Jetzt ist es mit Firefox noch einfacher möglich, beispielsweise eine Präsentation auf Youtube anzusehen und nebenbei Notizen mit Libreoffice Writer zu machen. Oder man kann das vermeintlich wichtige Katzenvideo aus dem Augenwinkel weiter verfolgen, während man eigentlich schon wieder den Code-Editor aktiviert hat und an einer neuen Java-Anwendung arbeitet.

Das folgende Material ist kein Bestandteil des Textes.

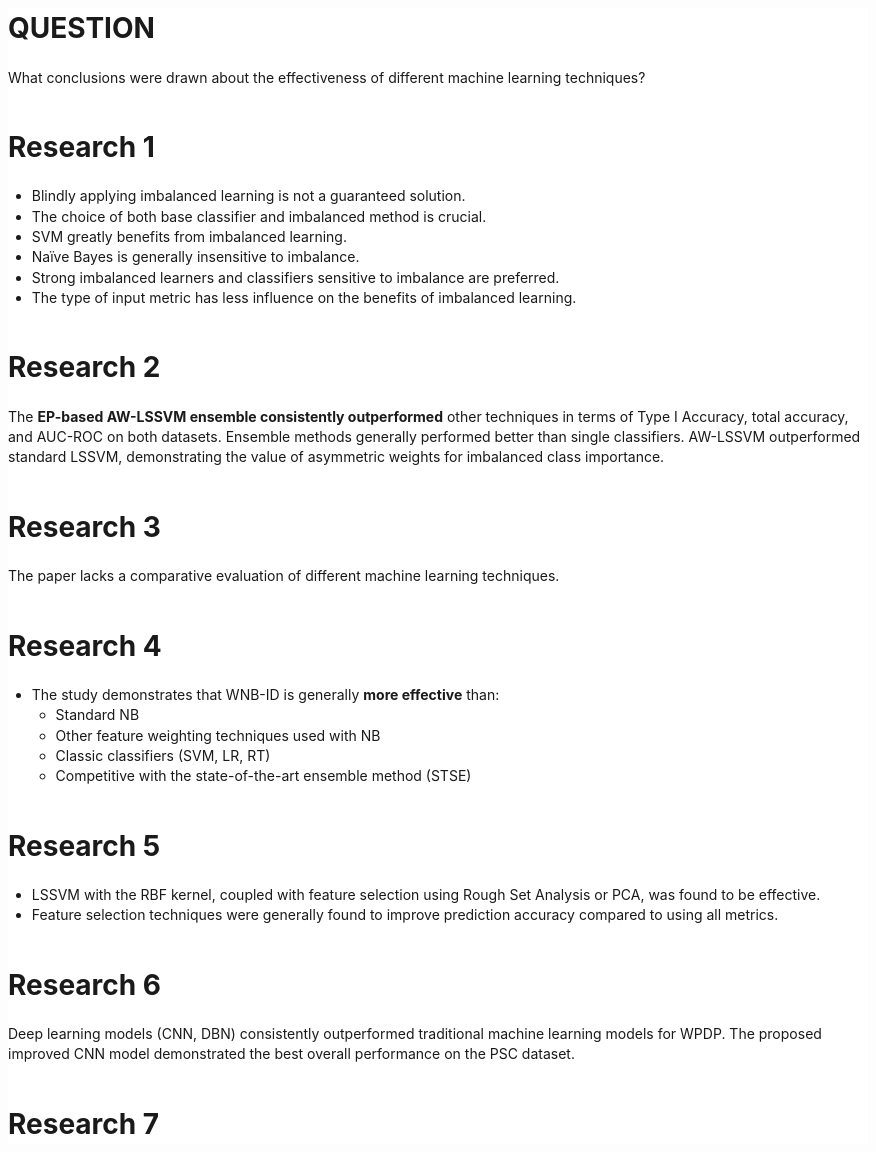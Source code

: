# QUESTION
What conclusions were drawn about the effectiveness of different machine learning techniques?

# Research 1

* Blindly applying imbalanced learning is not a guaranteed solution.
* The choice of both base classifier and imbalanced method is crucial. 
* SVM greatly benefits from imbalanced learning.
* Naïve Bayes is generally insensitive to imbalance.
* Strong imbalanced learners and classifiers sensitive to imbalance are preferred.
* The type of input metric has less influence on the benefits of imbalanced learning.

# Research 2

The **EP-based AW-LSSVM ensemble consistently outperformed** other techniques in terms of Type I Accuracy, total accuracy, and AUC-ROC on both datasets.
Ensemble methods generally performed better than single classifiers.
AW-LSSVM outperformed standard LSSVM, demonstrating the value of asymmetric weights for imbalanced class importance.

# Research 3

The paper lacks a comparative evaluation of different machine learning techniques.

# Research 4

   - The study demonstrates that WNB-ID is generally **more effective** than:
      - Standard NB
      - Other feature weighting techniques used with NB
      - Classic classifiers (SVM, LR, RT)
      - Competitive with the state-of-the-art ensemble method (STSE)

# Research 5

   * LSSVM with the RBF kernel, coupled with feature selection using Rough Set Analysis or PCA, was found to be effective.
   * Feature selection techniques were generally found to improve prediction accuracy compared to using all metrics.

# Research 6

Deep learning models (CNN, DBN) consistently outperformed traditional machine learning models for WPDP. The proposed improved CNN model demonstrated the best overall performance on the PSC dataset.

# Research 7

An dem letzten Beispiel soll sich auch die Kritik aufhängen: Das Wort "Prokrastination" ist unter Studenten und jungen Berufstätigen zu einem so verbreiteten Schlagwort geworden, dass die Frage berechtigt ist, ob die alte, drollige "Aufschieberitis" sich zu einer ernstzunehmenden Volkskrankheit der digitalisierten Welt auswächst. Was für den Alkoholiker Bier und Korn sind, sind für die chronische Aufschieberin Web-Videos. Genau wie nur noch ein Kurzer ja wohl nicht schaden kann, wird man nach noch einem kurzen Videoclip über Katzenbabys oder Cthulhu ja auch wirklich weiterarbeiten. Enter Firefox mit der neuen Bild-in-Bild-Funktion: Nun braucht die Prokrastiniererin vermeintlich nicht mehr zu prokrastinieren, denn sie kann per Multitasking gleichzeitig ihren Bericht schreiben und Videos gucken. Angesichts der Tatsache, dass Multitasking von vielen seriösen Leuten inzwischen in das Reich der Mythen eingeordnet wird, scheint Firefox seinen Nutzern hier einen zweifelhaften Dienst zu erweisen. Diese zugegebenermaßen ingeniöse und in vielen Fällen sehr bequeme Funktion dürfte die Konzentrations- und Effizienzprobleme, die viele Zeitgenossen bei der Arbeit am Computer haben, eher noch verschlimmern. Ein Urproblem der Digitalisierung, nämlich die Überladung von Menschen mit Informationen, erhält hier neuen Treibstoff.

Wichtiger als Kritik an einem lustigen Firefox-Feature ist aber wie so oft der Appell an die Nutzerin, das Instrument richtig einzusetzen. Daher sei an dieser Stelle allen Nerds ans Herz gelegt, die sowieso immer wichtige kritische Reflexion des eigenen Verhaltens nicht zu vernachlässigen: Kann ich wirklich ein Video in der Ecke meines Bildschirms laufen lassen und gleichzeitig meinen eigenen Qualitätsansprüchen entsprechend arbeiten? Kriege ich von dem Video überhaupt genug mit oder sehe ich es nachher sowieso noch einmal? Grundsätzlich gefragt: Bin ich mit meinem Recherchieren, Schreiben, Programmieren, Lernen oder was auch immer ich am Computer tue, auf dem Weg, auf dem ich sein will? Oder nehmen Katzen, Cthulhu und andere Helden der Onlinezerstreuung schon den größten Teil meiner Zeit und Aufmerksamkeit in Beschlag?